WHAT THIS TASK INVOLVES ->
Please find all lines in the data that hold the string "including" and copy them.

(Source texts of formatted documents)
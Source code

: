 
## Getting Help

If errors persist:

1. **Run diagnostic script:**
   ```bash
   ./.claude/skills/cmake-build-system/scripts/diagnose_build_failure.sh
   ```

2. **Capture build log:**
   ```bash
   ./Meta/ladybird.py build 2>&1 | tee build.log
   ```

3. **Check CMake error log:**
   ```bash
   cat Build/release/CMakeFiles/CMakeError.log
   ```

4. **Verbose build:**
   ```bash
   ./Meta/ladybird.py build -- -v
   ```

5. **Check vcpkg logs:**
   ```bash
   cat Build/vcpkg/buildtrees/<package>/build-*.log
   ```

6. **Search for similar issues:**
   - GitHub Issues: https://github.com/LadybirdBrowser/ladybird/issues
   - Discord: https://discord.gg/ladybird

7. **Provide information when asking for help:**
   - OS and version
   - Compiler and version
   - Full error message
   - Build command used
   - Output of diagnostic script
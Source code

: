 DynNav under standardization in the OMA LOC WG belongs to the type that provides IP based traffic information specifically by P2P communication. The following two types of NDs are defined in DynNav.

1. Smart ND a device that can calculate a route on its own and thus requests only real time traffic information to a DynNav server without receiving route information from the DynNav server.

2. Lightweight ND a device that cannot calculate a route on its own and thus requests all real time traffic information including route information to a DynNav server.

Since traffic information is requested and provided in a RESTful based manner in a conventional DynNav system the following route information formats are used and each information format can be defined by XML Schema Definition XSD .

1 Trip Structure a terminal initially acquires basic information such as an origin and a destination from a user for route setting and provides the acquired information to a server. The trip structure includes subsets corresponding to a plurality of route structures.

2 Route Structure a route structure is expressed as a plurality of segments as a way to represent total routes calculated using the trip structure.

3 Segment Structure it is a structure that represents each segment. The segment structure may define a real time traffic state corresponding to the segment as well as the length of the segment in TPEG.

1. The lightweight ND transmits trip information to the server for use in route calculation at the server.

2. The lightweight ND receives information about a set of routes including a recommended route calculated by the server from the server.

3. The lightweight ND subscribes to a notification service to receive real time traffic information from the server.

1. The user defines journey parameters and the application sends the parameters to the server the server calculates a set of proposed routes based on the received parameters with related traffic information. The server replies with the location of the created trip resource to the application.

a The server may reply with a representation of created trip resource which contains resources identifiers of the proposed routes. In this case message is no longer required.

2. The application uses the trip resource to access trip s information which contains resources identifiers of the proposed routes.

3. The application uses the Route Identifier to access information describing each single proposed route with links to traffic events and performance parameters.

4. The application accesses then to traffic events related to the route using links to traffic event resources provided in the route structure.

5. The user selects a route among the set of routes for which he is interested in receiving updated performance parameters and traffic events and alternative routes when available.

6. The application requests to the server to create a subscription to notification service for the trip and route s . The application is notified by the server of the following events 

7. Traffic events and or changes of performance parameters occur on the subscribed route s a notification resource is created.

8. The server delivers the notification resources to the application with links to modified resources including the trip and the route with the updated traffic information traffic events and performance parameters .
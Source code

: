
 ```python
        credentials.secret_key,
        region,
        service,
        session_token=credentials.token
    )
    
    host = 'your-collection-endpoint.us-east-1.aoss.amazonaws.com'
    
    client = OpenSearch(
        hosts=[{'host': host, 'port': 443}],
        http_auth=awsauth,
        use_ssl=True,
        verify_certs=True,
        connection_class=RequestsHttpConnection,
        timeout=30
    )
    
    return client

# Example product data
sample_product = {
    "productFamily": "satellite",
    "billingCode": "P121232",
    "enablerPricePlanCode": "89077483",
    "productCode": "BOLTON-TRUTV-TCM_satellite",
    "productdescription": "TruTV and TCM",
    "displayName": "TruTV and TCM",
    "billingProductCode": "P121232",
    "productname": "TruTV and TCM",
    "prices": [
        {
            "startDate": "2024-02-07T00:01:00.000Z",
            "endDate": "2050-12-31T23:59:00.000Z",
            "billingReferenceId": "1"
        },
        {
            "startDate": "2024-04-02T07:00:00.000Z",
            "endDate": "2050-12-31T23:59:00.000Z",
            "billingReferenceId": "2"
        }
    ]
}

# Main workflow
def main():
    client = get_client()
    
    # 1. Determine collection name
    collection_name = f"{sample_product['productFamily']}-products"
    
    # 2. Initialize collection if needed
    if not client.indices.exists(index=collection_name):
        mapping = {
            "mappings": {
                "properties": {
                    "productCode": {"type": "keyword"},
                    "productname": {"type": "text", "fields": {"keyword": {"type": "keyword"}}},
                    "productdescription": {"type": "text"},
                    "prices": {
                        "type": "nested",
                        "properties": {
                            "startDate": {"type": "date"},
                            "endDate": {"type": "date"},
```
* * *
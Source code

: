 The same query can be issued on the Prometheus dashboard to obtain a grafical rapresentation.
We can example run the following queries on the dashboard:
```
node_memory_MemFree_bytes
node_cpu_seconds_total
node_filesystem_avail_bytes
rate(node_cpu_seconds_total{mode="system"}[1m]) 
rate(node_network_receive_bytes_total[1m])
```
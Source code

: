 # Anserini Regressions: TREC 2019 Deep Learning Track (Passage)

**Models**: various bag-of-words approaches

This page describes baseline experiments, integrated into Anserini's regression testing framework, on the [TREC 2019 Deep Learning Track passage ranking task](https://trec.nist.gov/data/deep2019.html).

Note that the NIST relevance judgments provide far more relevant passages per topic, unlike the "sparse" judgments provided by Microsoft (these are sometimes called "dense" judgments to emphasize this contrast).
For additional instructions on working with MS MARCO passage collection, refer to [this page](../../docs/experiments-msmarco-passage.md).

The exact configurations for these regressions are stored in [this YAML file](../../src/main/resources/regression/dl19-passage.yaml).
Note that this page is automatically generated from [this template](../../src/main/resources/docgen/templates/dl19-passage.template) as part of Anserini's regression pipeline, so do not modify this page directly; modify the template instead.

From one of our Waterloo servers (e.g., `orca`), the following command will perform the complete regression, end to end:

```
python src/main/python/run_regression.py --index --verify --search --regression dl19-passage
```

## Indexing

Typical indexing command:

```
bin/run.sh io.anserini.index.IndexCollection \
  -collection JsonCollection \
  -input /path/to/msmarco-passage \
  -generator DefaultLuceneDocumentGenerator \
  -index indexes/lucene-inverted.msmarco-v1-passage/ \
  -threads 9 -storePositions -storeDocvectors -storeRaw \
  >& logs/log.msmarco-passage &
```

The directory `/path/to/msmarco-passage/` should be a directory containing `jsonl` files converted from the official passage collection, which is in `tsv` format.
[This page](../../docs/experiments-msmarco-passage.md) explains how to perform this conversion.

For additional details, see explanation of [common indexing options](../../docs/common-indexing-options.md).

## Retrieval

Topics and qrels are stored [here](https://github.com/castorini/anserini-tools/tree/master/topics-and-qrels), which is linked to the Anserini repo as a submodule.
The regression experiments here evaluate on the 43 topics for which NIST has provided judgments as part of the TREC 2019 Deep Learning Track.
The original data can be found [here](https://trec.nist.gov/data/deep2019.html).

ANSWER FOR THIS EXERCISE ->
2. Lightweight ND a device that cannot calculate a route on its own and thus requests all real time traffic information including route information to a DynNav server.
2. The lightweight ND receives information about a set of routes including a recommended route calculated by the server from the server.
8. The server delivers the notification resources to the application with links to modified resources including the trip and the route with the updated traffic information traffic events and performance parameters .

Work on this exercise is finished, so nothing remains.